Given entries section start
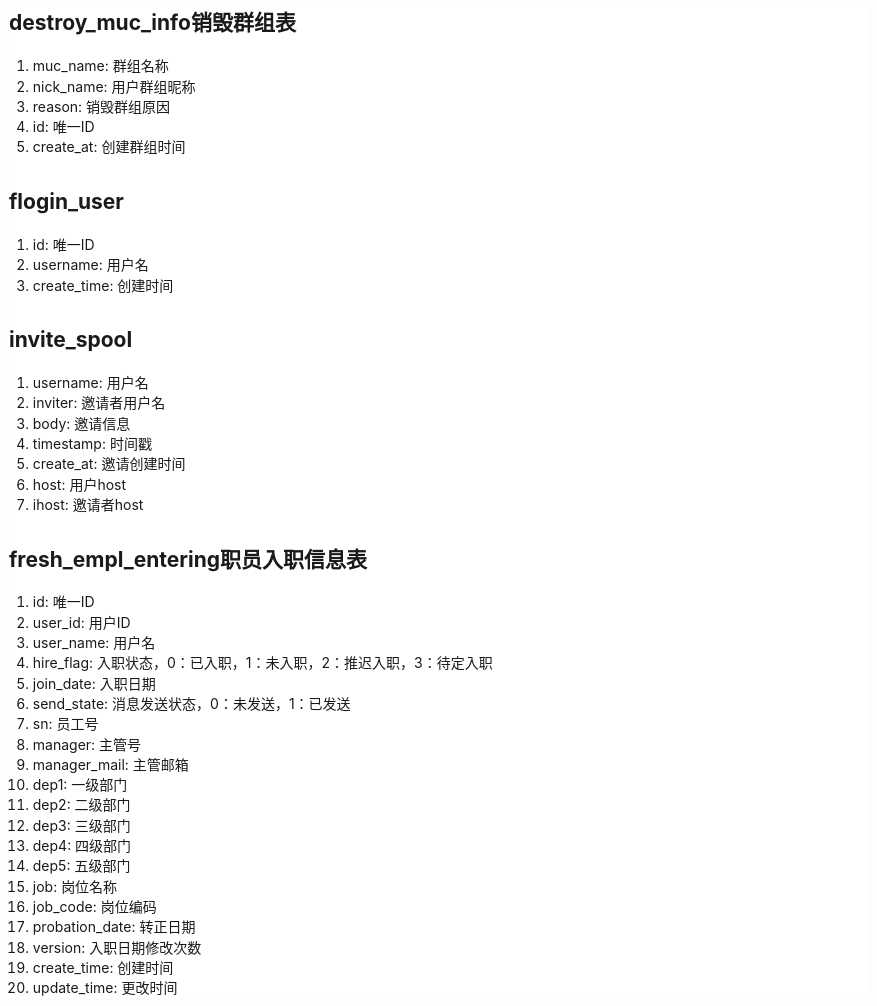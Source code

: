 
## destroy\_muc\_info销毁群组表

1.  muc\_name: 群组名称
2.  nick\_name: 用户群组昵称
3.  reason: 销毁群组原因
4.  id: 唯一ID
5.  create\_at: 创建群组时间


## flogin\_user

1.  id: 唯一ID
2.  username: 用户名
3.  create\_time: 创建时间


## invite\_spool

1.  username: 用户名
2.  inviter: 邀请者用户名
3.  body: 邀请信息
4.  timestamp: 时间戳
5.  create\_at: 邀请创建时间
6.  host: 用户host
7.  ihost: 邀请者host


## fresh\_empl\_entering职员入职信息表

1.  id: 唯一ID
2.  user\_id: 用户ID
3.  user\_name: 用户名
4.  hire\_flag: 入职状态，0：已入职，1：未入职，2：推迟入职，3：待定入职
5.  join\_date: 入职日期
6.  send\_state: 消息发送状态，0：未发送，1：已发送
7.  sn: 员工号
8.  manager: 主管号
9.  manager\_mail: 主管邮箱
10. dep1: 一级部门
11. dep2: 二级部门
12. dep3: 三级部门
13. dep4: 四级部门
14. dep5: 五级部门
15. job: 岗位名称
16. job\_code: 岗位编码
17. probation\_date: 转正日期
18. version: 入职日期修改次数
19. create\_time: 创建时间
20. update\_time: 更改时间

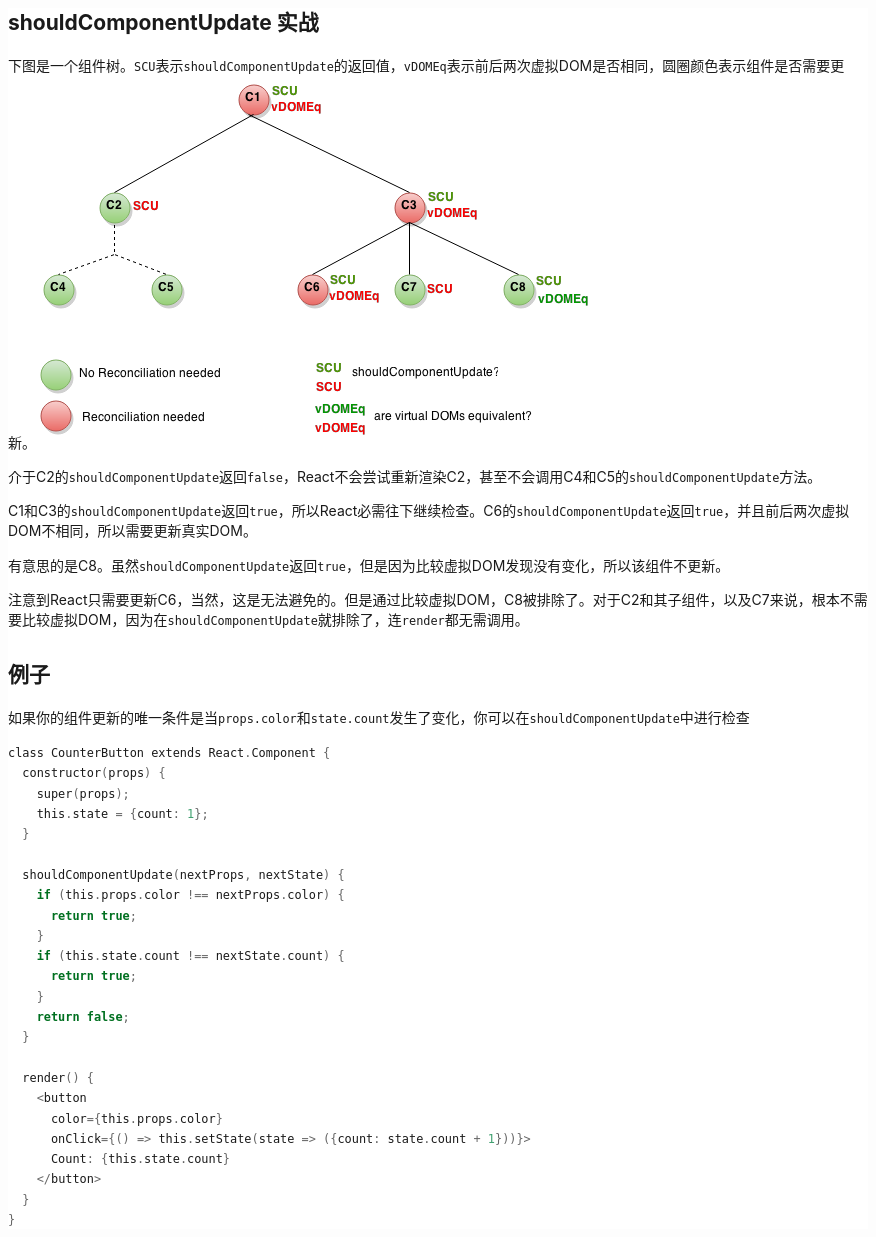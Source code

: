 ## shouldComponentUpdate 实战
下图是一个组件树。``SCU``表示``shouldComponentUpdate``的返回值，``vDOMEq``表示前后两次虚拟DOM是否相同，圆圈颜色表示组件是否需要更新。
![should-component-update](react-optimize/should-component-update.png)

介于C2的``shouldComponentUpdate``返回``false``，React不会尝试重新渲染C2，甚至不会调用C4和C5的``shouldComponentUpdate``方法。

C1和C3的``shouldComponentUpdate``返回``true``，所以React必需往下继续检查。C6的``shouldComponentUpdate``返回``true``，并且前后两次虚拟DOM不相同，所以需要更新真实DOM。

有意思的是C8。虽然``shouldComponentUpdate``返回``true``，但是因为比较虚拟DOM发现没有变化，所以该组件不更新。

注意到React只需要更新C6，当然，这是无法避免的。但是通过比较虚拟DOM，C8被排除了。对于C2和其子组件，以及C7来说，根本不需要比较虚拟DOM，因为在``shouldComponentUpdate``就排除了，连``render``都无需调用。

## 例子
如果你的组件更新的唯一条件是当``props.color``和``state.count``发生了变化，你可以在``shouldComponentUpdate``中进行检查

```c
class CounterButton extends React.Component {
  constructor(props) {
    super(props);
    this.state = {count: 1};
  }

  shouldComponentUpdate(nextProps, nextState) {
    if (this.props.color !== nextProps.color) {
      return true;
    }
    if (this.state.count !== nextState.count) {
      return true;
    }
    return false;
  }

  render() {
    <button
      color={this.props.color}
      onClick={() => this.setState(state => ({count: state.count + 1}))}>
      Count: {this.state.count}
    </button>
  }
}
```
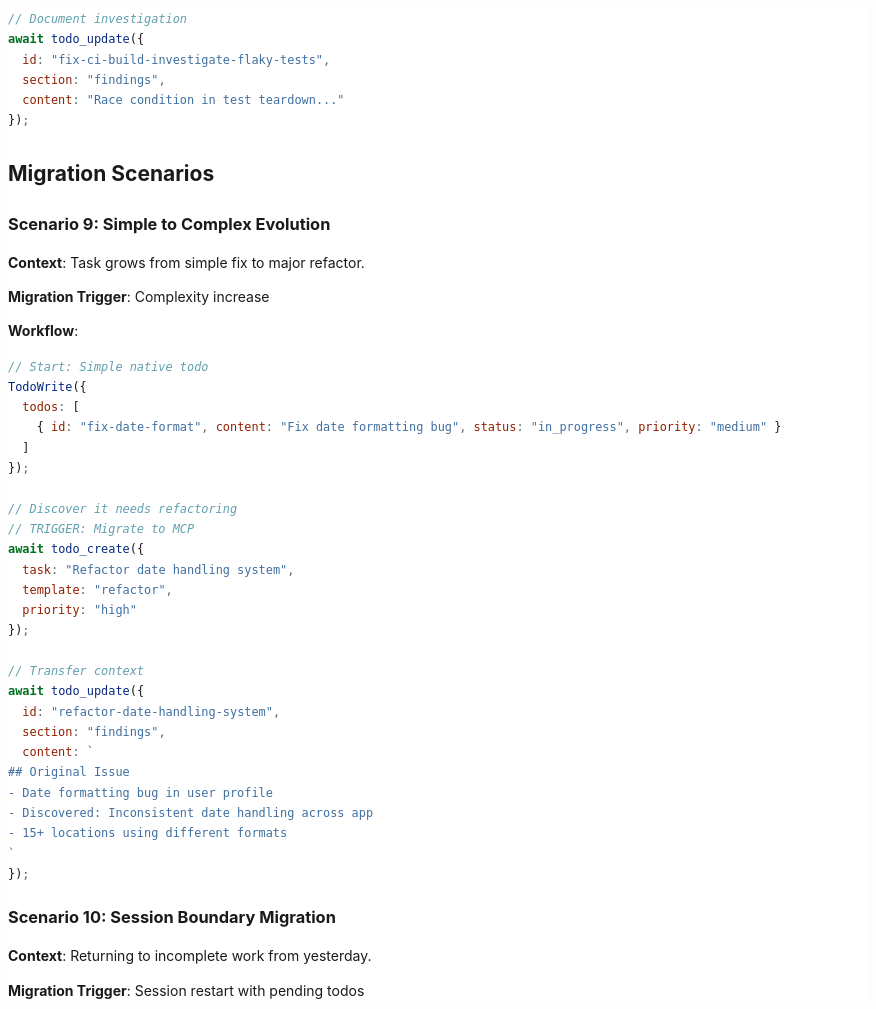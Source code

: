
 ```javascript
// Document investigation
await todo_update({
  id: "fix-ci-build-investigate-flaky-tests",
  section: "findings",
  content: "Race condition in test teardown..."
});
```

## Migration Scenarios

### Scenario 9: Simple to Complex Evolution

**Context**: Task grows from simple fix to major refactor.

**Migration Trigger**: Complexity increase

**Workflow**:
```javascript
// Start: Simple native todo
TodoWrite({
  todos: [
    { id: "fix-date-format", content: "Fix date formatting bug", status: "in_progress", priority: "medium" }
  ]
});

// Discover it needs refactoring
// TRIGGER: Migrate to MCP
await todo_create({
  task: "Refactor date handling system",
  template: "refactor",
  priority: "high"
});

// Transfer context
await todo_update({
  id: "refactor-date-handling-system",
  section: "findings",
  content: `
## Original Issue
- Date formatting bug in user profile
- Discovered: Inconsistent date handling across app
- 15+ locations using different formats
`
});
```

### Scenario 10: Session Boundary Migration

**Context**: Returning to incomplete work from yesterday.

**Migration Trigger**: Session restart with pending todos
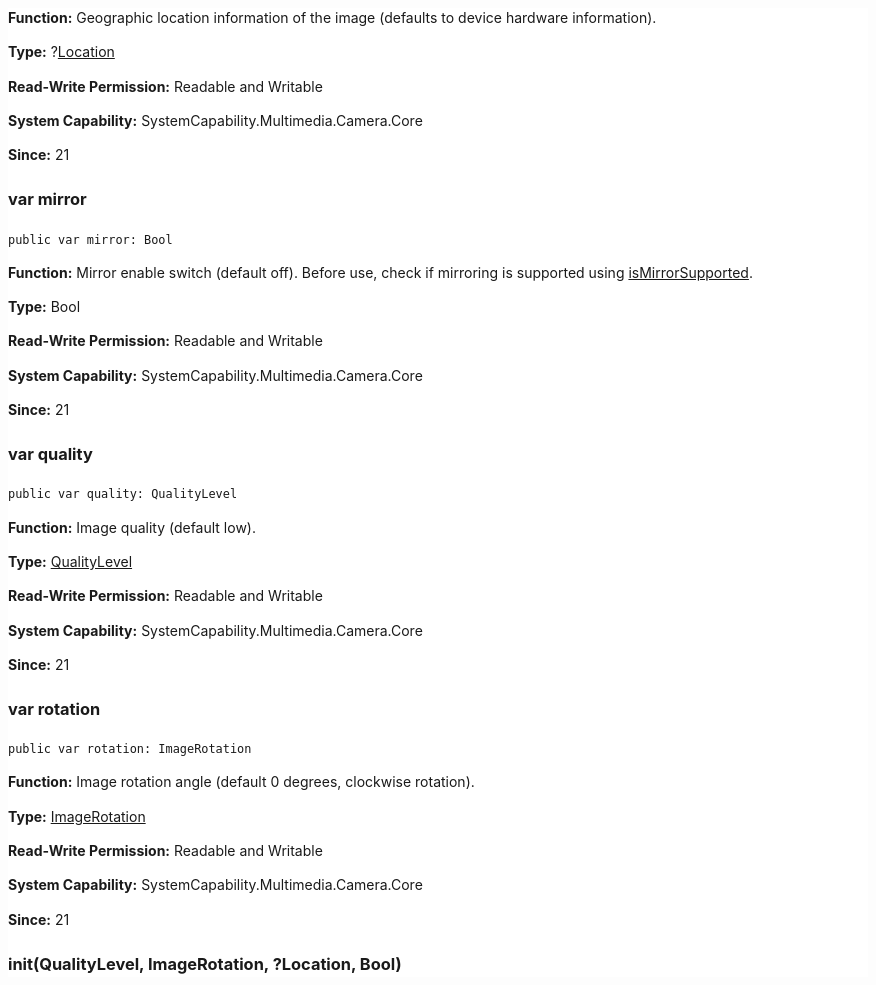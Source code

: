 **Function:** Geographic location information of the image (defaults to device hardware information).

**Type:** ?[Location](#class-location)

**Read-Write Permission:** Readable and Writable

**System Capability:** SystemCapability.Multimedia.Camera.Core

**Since:** 21

### var mirror

```cangjie
public var mirror: Bool
```

**Function:** Mirror enable switch (default off). Before use, check if mirroring is supported using [isMirrorSupported](#func-ismirrorsupported).

**Type:** Bool

**Read-Write Permission:** Readable and Writable

**System Capability:** SystemCapability.Multimedia.Camera.Core

**Since:** 21

### var quality

```cangjie
public var quality: QualityLevel
```

**Function:** Image quality (default low).

**Type:** [QualityLevel](#enum-qualitylevel)

**Read-Write Permission:** Readable and Writable

**System Capability:** SystemCapability.Multimedia.Camera.Core

**Since:** 21

### var rotation

```cangjie
public var rotation: ImageRotation
```

**Function:** Image rotation angle (default 0 degrees, clockwise rotation).

**Type:** [ImageRotation](#enum-imagerotation)

**Read-Write Permission:** Readable and Writable

**System Capability:** SystemCapability.Multimedia.Camera.Core

**Since:** 21

### init(QualityLevel, ImageRotation, ?Location, Bool)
Given entries section end
[What to produce]: Set every record down again verbatim, without pictures.

[Response below]:
Source code

: 
## destroy\_muc\_info销毁群组表

1.  muc\_name: 群组名称
2.  nick\_name: 用户群组昵称
3.  reason: 销毁群组原因
4.  id: 唯一ID
5.  create\_at: 创建群组时间


## flogin\_user

1.  id: 唯一ID
2.  username: 用户名
3.  create\_time: 创建时间


## invite\_spool

1.  username: 用户名
2.  inviter: 邀请者用户名
3.  body: 邀请信息
4.  timestamp: 时间戳
5.  create\_at: 邀请创建时间
6.  host: 用户host
7.  ihost: 邀请者host


## fresh\_empl\_entering职员入职信息表

1.  id: 唯一ID
2.  user\_id: 用户ID
3.  user\_name: 用户名
4.  hire\_flag: 入职状态，0：已入职，1：未入职，2：推迟入职，3：待定入职
5.  join\_date: 入职日期
6.  send\_state: 消息发送状态，0：未发送，1：已发送
7.  sn: 员工号
8.  manager: 主管号
9.  manager\_mail: 主管邮箱
10. dep1: 一级部门
11. dep2: 二级部门
12. dep3: 三级部门
13. dep4: 四级部门
14. dep5: 五级部门
15. job: 岗位名称
16. job\_code: 岗位编码
17. probation\_date: 转正日期
18. version: 入职日期修改次数
19. create\_time: 创建时间
20. update\_time: 更改时间

Source code

: ## shouldComponentUpdate 实战
下图是一个组件树。``SCU``表示``shouldComponentUpdate``的返回值，``vDOMEq``表示前后两次虚拟DOM是否相同，圆圈颜色表示组件是否需要更新。
![should-component-update](react-optimize/should-component-update.png)

介于C2的``shouldComponentUpdate``返回``false``，React不会尝试重新渲染C2，甚至不会调用C4和C5的``shouldComponentUpdate``方法。

C1和C3的``shouldComponentUpdate``返回``true``，所以React必需往下继续检查。C6的``shouldComponentUpdate``返回``true``，并且前后两次虚拟DOM不相同，所以需要更新真实DOM。

有意思的是C8。虽然``shouldComponentUpdate``返回``true``，但是因为比较虚拟DOM发现没有变化，所以该组件不更新。

注意到React只需要更新C6，当然，这是无法避免的。但是通过比较虚拟DOM，C8被排除了。对于C2和其子组件，以及C7来说，根本不需要比较虚拟DOM，因为在``shouldComponentUpdate``就排除了，连``render``都无需调用。

## 例子
如果你的组件更新的唯一条件是当``props.color``和``state.count``发生了变化，你可以在``shouldComponentUpdate``中进行检查

```c
class CounterButton extends React.Component {
  constructor(props) {
    super(props);
    this.state = {count: 1};
  }

  shouldComponentUpdate(nextProps, nextState) {
    if (this.props.color !== nextProps.color) {
      return true;
    }
    if (this.state.count !== nextState.count) {
      return true;
    }
    return false;
  }

  render() {
    <button
      color={this.props.color}
      onClick={() => this.setState(state => ({count: state.count + 1}))}>
      Count: {this.state.count}
    </button>
  }
}
```
Source code

:
 ```javascript
// Document investigation
await todo_update({
  id: "fix-ci-build-investigate-flaky-tests",
  section: "findings",
  content: "Race condition in test teardown..."
});
```

## Migration Scenarios

### Scenario 9: Simple to Complex Evolution

**Context**: Task grows from simple fix to major refactor.

**Migration Trigger**: Complexity increase

**Workflow**:
```javascript
// Start: Simple native todo
TodoWrite({
  todos: [
    { id: "fix-date-format", content: "Fix date formatting bug", status: "in_progress", priority: "medium" }
  ]
});

// Discover it needs refactoring
// TRIGGER: Migrate to MCP
await todo_create({
  task: "Refactor date handling system",
  template: "refactor",
  priority: "high"
});

// Transfer context
await todo_update({
  id: "refactor-date-handling-system",
  section: "findings",
  content: `
## Original Issue
- Date formatting bug in user profile
- Discovered: Inconsistent date handling across app
- 15+ locations using different formats
`
});
```

### Scenario 10: Session Boundary Migration

**Context**: Returning to incomplete work from yesterday.

**Migration Trigger**: Session restart with pending todos
Source code

: **Function:** Geographic location information of the image (defaults to device hardware information).

**Type:** ?[Location](#class-location)

**Read-Write Permission:** Readable and Writable

**System Capability:** SystemCapability.Multimedia.Camera.Core

**Since:** 21

### var mirror

```cangjie
public var mirror: Bool
```

**Function:** Mirror enable switch (default off). Before use, check if mirroring is supported using [isMirrorSupported](#func-ismirrorsupported).

**Type:** Bool

**Read-Write Permission:** Readable and Writable

**System Capability:** SystemCapability.Multimedia.Camera.Core

**Since:** 21

### var quality

```cangjie
public var quality: QualityLevel
```

**Function:** Image quality (default low).

**Type:** [QualityLevel](#enum-qualitylevel)

**Read-Write Permission:** Readable and Writable

**System Capability:** SystemCapability.Multimedia.Camera.Core

**Since:** 21

### var rotation

```cangjie
public var rotation: ImageRotation
```

**Function:** Image rotation angle (default 0 degrees, clockwise rotation).

**Type:** [ImageRotation](#enum-imagerotation)

**Read-Write Permission:** Readable and Writable

**System Capability:** SystemCapability.Multimedia.Camera.Core

**Since:** 21

### init(QualityLevel, ImageRotation, ?Location, Bool)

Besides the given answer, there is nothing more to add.